From time to time I find myself in a situation when I feel a particular step in my analysis could run faster. If the software/command doesn’t support multithreading you have several options how to speed it up. The easiest is to use GNU parallel or xargs. However, GNU parallel is Perl-based which doesn’t always work well in virtual environments and xargs is not very flexible.
After I lost my patients with making GNU parallel work in all my environments I searched for an alternative. The best solution ended up being rush (Wei Shen; GitHub). It’s based on gargs (Brent Pedersen; GitHub) written in Go so you won’t have any problems with compatibility like with GNU parallel.
The user interface is very similar to GNU parallel and so far it has been working very well. It also has some nice features such as resuming failed jobs, setting variables (similar to awk), removing suffixes/replacing strings, etc.

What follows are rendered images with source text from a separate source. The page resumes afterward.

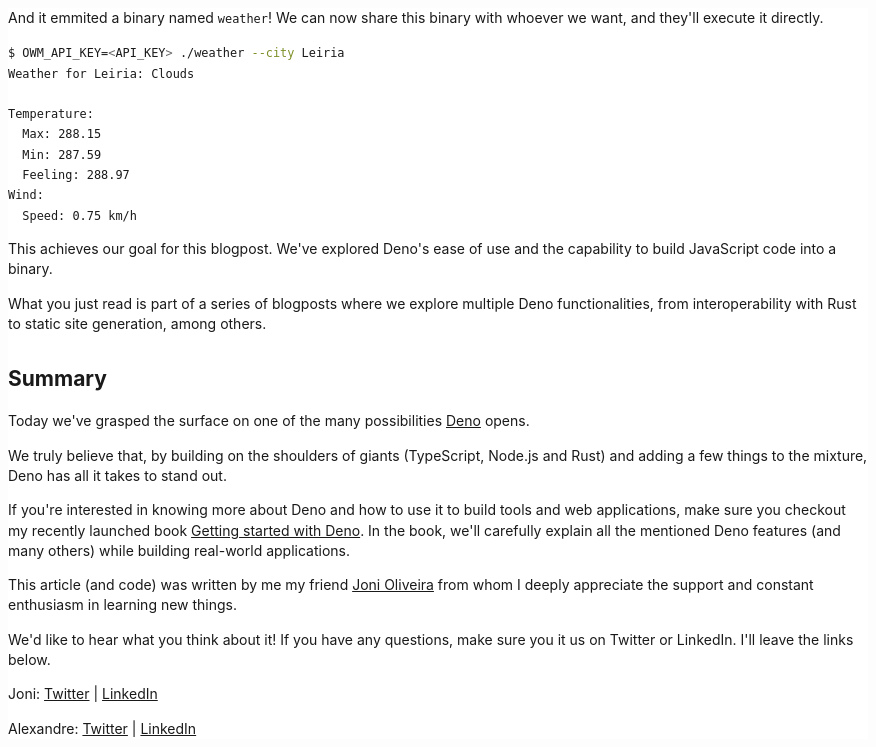 And it emmited a binary named `weather`! We can now share this binary with whoever we want, and they'll execute it directly.

```bash
$ OWM_API_KEY=<API_KEY> ./weather --city Leiria
Weather for Leiria: Clouds

Temperature:
  Max: 288.15
  Min: 287.59
  Feeling: 288.97
Wind:
  Speed: 0.75 km/h
```

This achieves our goal for this blogpost. We've explored Deno's ease of use and the capability to build JavaScript code into a binary.

What you just read is part of a series of blogposts where we explore multiple Deno functionalities, from interoperability with Rust to static site generation, among others.

## Summary

Today we've grasped the surface on one of the many possibilities [Deno](https://deno.land) opens.

We truly believe that, by building on the shoulders of giants (TypeScript, Node.js and Rust) and adding a few things to the mixture, Deno has all it takes to stand out.

If you're interested in knowing more about Deno and how to use it to build tools and web applications, make sure you checkout my recently launched book [Getting started with Deno](). In the book, we'll carefully explain all the mentioned Deno features (and many others) while building real-world applications.

This article (and code) was written by me my friend [Joni Oliveira](https://twitter.com/joniroliveira) from whom I deeply appreciate the support and constant enthusiasm in learning new things.

We'd like to hear what you think about it! If you have any questions, make sure you it us on Twitter or LinkedIn. I'll leave the links below.

Joni: [Twitter](https://twitter.com/joniroliveira) | [LinkedIn](https://www.linkedin.com/in/jonioliveira/)

Alexandre: [Twitter](https://twitter.com/ampsantos0) | [LinkedIn](https://www.linkedin.com/in/alexandrempsantos/)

For me personally, the most convenient is still echo of the commands to run in parallel to a file and then running rush on this file (one command per line)
threads=5
> cmds.txt # Empty previous cmds file
# Prepare multiplications of numbers 1-10 by a thousand
for i in {1..10}; do
echo -n "
echo \"$i*1000\" | bc"
done > cmds.txt
# Run commands in parallel with rush and save completed commands
cat cmds.txt | rush '{}' -j $threads --verbose -c -C cmds-done.txt
P.S. I just found out the author of GNU parallel lists a lot of alternatives with detailed description of differences here.